At the height of the electoral season, when ritual murder is suspected in almost every missing-person case, a Tswapong village grapevine has falsely labelled an innocent man a ritual murderer courtesy of a fibbing primary school student who stayed out late.

Several days ago, Reuben Kgodumo, a Lecheng native who works in Gaborone, received a telephone call from his farm worker alerting him about a kidnapping case that had been reported to the local police. The case involved a Lecheng boy who had just completed Standard Seven and is awaiting his Primary School Leaving Examinations results. The boy’s story was that some strange men travelling in a van had pounced on and kidnapped him in the bush. Thereafter, they drove him to Kgodumo’s farm, tied him to a tree, then left without doing him any harm. He spent the whole night so restrained but was somehow able to free himself early in the morning and flee home to his parents, who contacted the police. Oddly, the police never contacted Kgodumo as would be expected in a kidnapping case.

A mother whose child was kidnapped and spent all night tied to a tree would understandably be livid at the person whose property the child was found in. However, when the boy’s mother contacted Kgodumo it was to apologise on behalf of her son. The boy had visited friends, she explained, stayed out late and decided to sleep over without her permission. At dusk the following day, he hightailed it home. He had concocted what his mind told him was a water-tight story about why he didn’t come home last night in order to avoid punishment.

Much later, when Kgodumo, who was never treated as a suspect, called the police to enquire about new developments in this unusual case, he learnt that there had actually never been any investigation because the police could tell that the boy was lying. At the most basic level, kidnapping and ritual murder are time-sensitive crimes. No kidnapping and ritual murder incidents ever end up with the victims being tied to a tree the whole night while the would-be murderers go away.  

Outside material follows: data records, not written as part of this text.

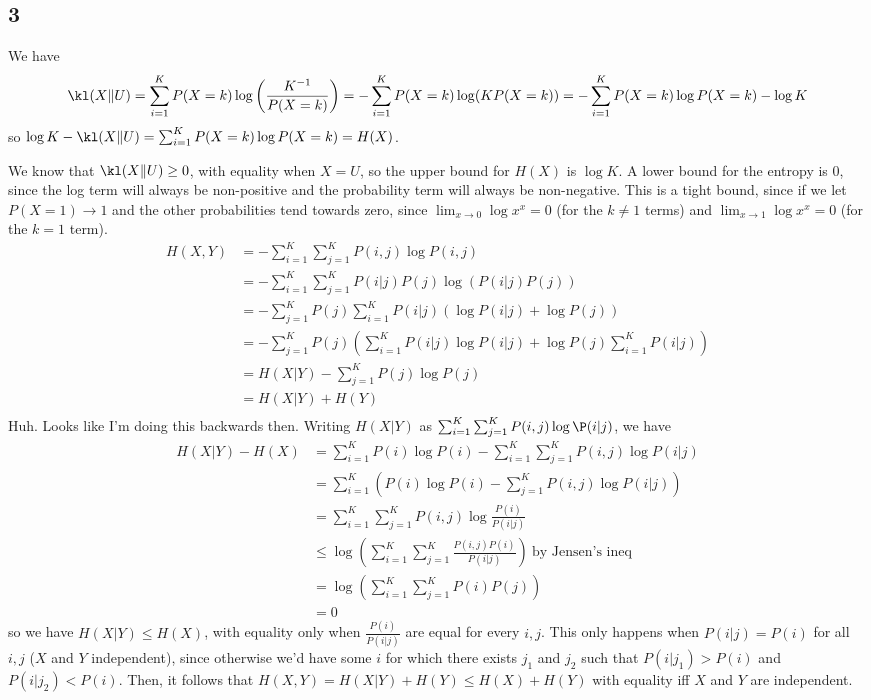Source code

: \documentclass{article}
\begin{document}
\subsection*{3}
We have 
\[\kl(X\|U)=\sum_{i=1}^KP(X=k)\log\left(\frac{K^{-1}}{P(X=k)}\right)=-\sum_{i=1}^KP(X=k)\log(KP(X=k))=-\sum_{i=1}^KP(X=k)\log P(X=k)-\log K\]
so $\log K-\kl(X\|U)=\sum_{i=1}^KP(X=k)\log P(X=k)=H(X)$.

We know that $\kl(X\|U)\geq0$, with equality when $X=U$, so the upper bound for $H(X)$ is $\log K$. A lower bound for the entropy is $0$, since the log term will always be non-positive and the probability term will always be non-negative. This is a tight bound, since if we let $P(X=1)\to1$ and the other probabilities tend towards zero, since $\lim_{x\to0}\log x^x=0$ (for the $k\neq1$ terms) and $\lim_{x\to1}\log x^x=0$ (for the $k=1$ term).
\begin{align*}
    H(X,Y)&=-\sum_{i=1}^K\sum_{j=1}^KP(i,j)\log P(i,j)\\
          &=-\sum_{i=1}^K\sum_{j=1}^KP(i|j)P(j)\log \left(P(i|j)P(j)\right)\\
          &=-\sum_{j=1}^KP(j)\sum_{i=1}^KP(i|j)\left(\log P(i|j) + \log P(j)\right)\\
          &=-\sum_{j=1}^KP(j)\left(\sum_{i=1}^KP(i|j)\log P(i|j)+\log P(j)\sum_{i=1}^KP(i|j)\right)\\
          &=H(X|Y)-\sum_{j=1}^KP(j)\log P(j)\\
          &=H(X|Y)+H(Y)\\
\end{align*}
Huh. Looks like I'm doing this backwards then. Writing $H(X|Y)$ as $\sum_{i=1}^K\sum_{j=1}^KP(i,j)\log \P(i|j)$, we have 
\begin{align*}
    H(X|Y)-H(X)&=\sum_{i=1}^KP(i)\log P(i)-\sum_{i=1}^K\sum_{j=1}^KP(i,j)\log P(i|j)\\
               &=\sum_{i=1}^K \left(P(i)\log P(i)-\sum_{j=1}^KP(i,j)\log P(i|j)\right)\\
               &=\sum_{i=1}^K\sum_{j=1}^KP(i,j)\log\frac{P(i)}{P(i|j)}\\
               &\leq\log\left(\sum_{i=1}^K\sum_{j=1}^K\frac{P(i,j)P(i)}{P(i|j)}\right)\ \text{by Jensen's ineq}\\
               &=\log\left(\sum_{i=1}^K\sum_{j=1}^KP(i)P(j)\right)\\
               &=0
\end{align*}
so we have $H(X|Y)\leq H(X)$, with equality only when $\frac{P(i)}{P(i|j)}$ are equal for every $i,j$. This only happens when $P(i|j)=P(i)$ for all $i,j$ ($X$ and $Y$ independent), since otherwise we'd have some $i$ for which there exists $j_1$ and $j_2$ such that $P(i|j_1)>P(i)$ and $P(i|j_2)<P(i)$. Then, it follows that $H(X,Y)=H(X|Y)+H(Y)\leq H(X)+H(Y)$ with equality iff $X$ and $Y$ are independent.
\end{document}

Case closed? Not quite. The police never opened one because they could tell that the boy was lying. However, the case that social media and the village grapevine opened is not about to be closed. Kgodumo has since learnt that during assembly following this incident, students at the local primary school were warned about some men who had kidnapped a child being on the prowl. There is absolutely no detail about the kidnappers’ and the vehicle they were using because neither exist. However, there are precise geographical details about the farm where the boy was allegedly tied up all night because it actually exists. There are also precise biographical detail about the farm’s owner because he actually exists and is known to Lecheng residents. Resultantly, it is these details that are being used to peddle the false kidnapping and ritual murder allegations.
Kgodumo is a member of “Monate wa Lecheng”, a 2300-strong Facebook group made up of Lecheng residents. The name (which means “the excitement of Lecheng”) is adopted from the name of a popular village bar. Less the facts and knowledge of the latest developments, this Facebook page has taken up the story of the “kidnapped” boy. Conscious of the libel trap, a sophisticated netizenry is using coded language to play and flesh up the rumour and some commenters are asking that the identity of the “perpetrator” be revealed.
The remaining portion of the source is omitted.